As a Financial Times article claimed, “The difference between Chinese nationalist factions is probably bigger than the difference between all of them and an American patriot” (Yang, 2021). Jean-Pierre Cabestan also (2005) proposed three nationalisms in contemporary China: (1) authoritarian official nationalism; (2) primitive, revanchist, and racist nationalism; (3) and performance-based pragmatic nationalism. In this essay, I delved into the vastly different nationalistic imaginations by three online camps that were sometimes unreflectively and uniformly termed nationalism by outside observers. I started by introducing the official nationalism and the culturalism-nationalism transition thesis. However, by questioning the presumed nationalism framework, I went beyond Cabestan (2005) and pointed out the fundamentally different images and justifications of states, nationhood, and legitimacy by the deviant variants of online political communities. Most notably, the Imperial Han and Passology standout as they both reject the implied necessity of congruence between the national and political unit under official nationalism. The Imperial Hans are essentialist ethnicities who call for a Han ethnostate in replacement of a multi-ethnic China based on the Chinese Nation. In contrast, the Pass Breakers are constructionist statists who pay little emphasis on the role of ethnic and national constructions, which are irrelevant to China’s invincible power. Therefore, it is more appropriate to not group them under the nationalist camp, but as parallels and competitors to nationalism.

Nonetheless, the Imperial Han and the Pass Breakers seem to embody more logical and epistemological coherence and falsifiability than the official nationalism because they are less teleological in the necessity to reach a nation-based territorial boundary identical with the PRC’s current realm. This advantage of theirs attracts many netizens, but in the end they doom to be marginalized, censored, and condemned by the state apparatus because their theoretical consistency is also their weakness and instability. They are too “hard” and not “flexible” enough. Their hardness becomes brittleness given the contemporary political aims of unity and stability by the Chinese government. They are also too exclusionary (Imperial Han) or conditional (Passology).

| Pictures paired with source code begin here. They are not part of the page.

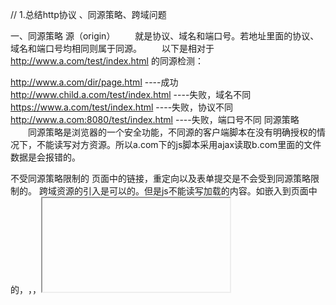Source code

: // 1.总结http协议 、同源策略、跨域问题

一、同源策略
源（origin）
　　就是协议、域名和端口号。若地址里面的协议、域名和端口号均相同则属于同源。
　　以下是相对于 http://www.a.com/test/index.html 的同源检测：

http://www.a.com/dir/page.html ----成功
http://www.child.a.com/test/index.html ----失败，域名不同
https://www.a.com/test/index.html ----失败，协议不同
http://www.a.com:8080/test/index.html ----失败，端口号不同
同源策略
　　同源策略是浏览器的一个安全功能，不同源的客户端脚本在没有明确授权的情况下，不能读写对方资源。所以a.com下的js脚本采用ajax读取b.com里面的文件数据是会报错的。

不受同源策略限制的
页面中的链接，重定向以及表单提交是不会受到同源策略限制的。
跨域资源的引入是可以的。但是js不能读写加载的内容。如嵌入到页面中的<script src="..."></script>，<img>，<link>，<iframe>等。
二、跨域
跨域
　　只要协议、域名、端口号有一个不同就是跨域。

跨域的原因
　　跨域问题来源于JavaScript的同源策略，即只有 协议+主机名+端口号(如存在)相同，则允许相互访问。为了防止某域名下的接口被其他域名下的网页非法调用，是浏览器对JavaScript施加的安全限制。也就是说JavaScript只能访问和操作自己域下的资源，不能访问和操作其他域下的资源。跨域问题是针对JS和ajax的，html本身没有跨域问题，比如a标签、script标签、甚至form标签（可以直接跨域发送数据并接收数据）等。

三、跨域问题解决方案
jsonp
　　利用script标签可跨域的特点，在跨域脚本中可以直接回调当前脚本的函数。

cors
　　服务器设置HTTP响应头中Access-Control-Allow-Origin值，解除跨域限制。

　　注意：这两个跨域方案都存在一个致命的缺陷，严重依赖后端的协助。

　　下面就介绍一种前端独立就能解决的跨域方案：

反向代理（Reverse Proxy）
　　指以代理服务器来接受internet上的连接请求，然后将请求转发给内部网络上的服务器，并将从服务器上得到的结果返回给internet上请求连接的客户端，此时代理服务器对外就表现为一个反向代理服务器。



// 2.中间件模式（middleware）是一种很常见、也很强大的模式，被广泛应用在 Express、Koa、Redux 等类库和框架当中。模拟一个中间件模式。
// https://blog.csdn.net/duola8789/article/details/85244935
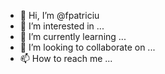 - 👋 Hi, I’m @fpatriciu
- 👀 I’m interested in ...
- 🌱 I’m currently learning ...
- 💞️ I’m looking to collaborate on ...
- 📫 How to reach me ...

<!---
fpatriciu/fpatriciu is a ✨ special ✨ repository because its `README.md` (this file) appears on your GitHub profile.
You can click the Preview link to take a look at your changes.
--->
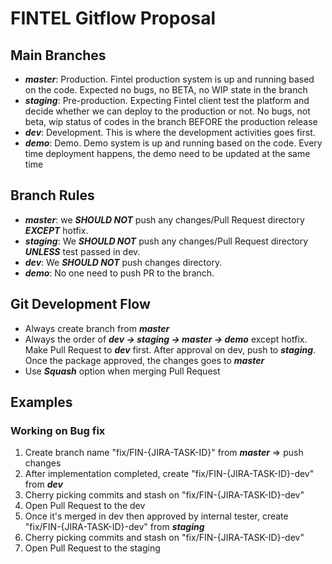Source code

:# FINTEL Gitflow Proposal

## Main Branches

- ***master***: Production. Fintel production system is up and running based on the code. Expected no bugs, no BETA, no WIP state in the branch
- ***staging***: Pre-production. Expecting Fintel client test the platform and decide whether we can deploy to the production or not. No bugs, not beta, wip status of codes in the branch BEFORE the production release
- ***dev***: Development. This is where the development activities goes first.
- ***demo***: Demo. Demo system is up and running based on the code. Every time deployment happens, the demo need to be updated at the same time

## Branch Rules

- ***master***: we ***SHOULD NOT*** push any changes/Pull Request directory ***EXCEPT*** hotfix.
- ***staging***: We ***SHOULD NOT*** push any changes/Pull Request directory ***UNLESS*** test passed in dev.
- ***dev***: We ***SHOULD NOT*** push changes directory. 
- ***demo***: No one need to push PR to the branch.
## Git Development Flow

- Always create branch from ***master***
- Always the order of ***dev -> staging -> master -> demo*** except hotfix. Make Pull Request to ***dev*** first. After approval on dev, push to ***staging***. Once the package approved, the changes goes to ***master***
- Use ***Squash*** option when merging Pull Request

## Examples
### Working on Bug fix

1. Create branch name "fix/FIN-{JIRA-TASK-ID}" from ***master*** => push changes
1. After implementation completed, create "fix/FIN-{JIRA-TASK-ID}-dev" from ***dev***
1. Cherry picking commits and stash on "fix/FIN-{JIRA-TASK-ID}-dev"
1. Open Pull Request to the dev
1. Once it's merged in dev then approved by internal tester, create "fix/FIN-{JIRA-TASK-ID}-dev" from ***staging***
1. Cherry picking commits and stash on "fix/FIN-{JIRA-TASK-ID}-dev"
1. Open Pull Request to the staging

Nationalism is most needed not in times of prosperity (as Passology thrived under), but in times of crisis, divisions, and turmoil. Afterall, as Benedict Anderson (2016) noted in explaining the contradiction between nationalism’s theoretical incoherence and extraordinary practical motivational values, nationalism should not be regarded as an ideology per se, but rather as an emotion or spirituality like the religion. The infalsifiability of official nationalism gives it strength. In contrast, the two camps are proven to be hardly resilient: in face of crisis, they cannot bounce back with a more united Chinese population than the official nationalism can. Therefore, in the foreseeable future, I project that official nationalism will still be the dominant ideology on the internet space despite possible emergences and temporary popularities of other national, political, or ethnic imaginations of China.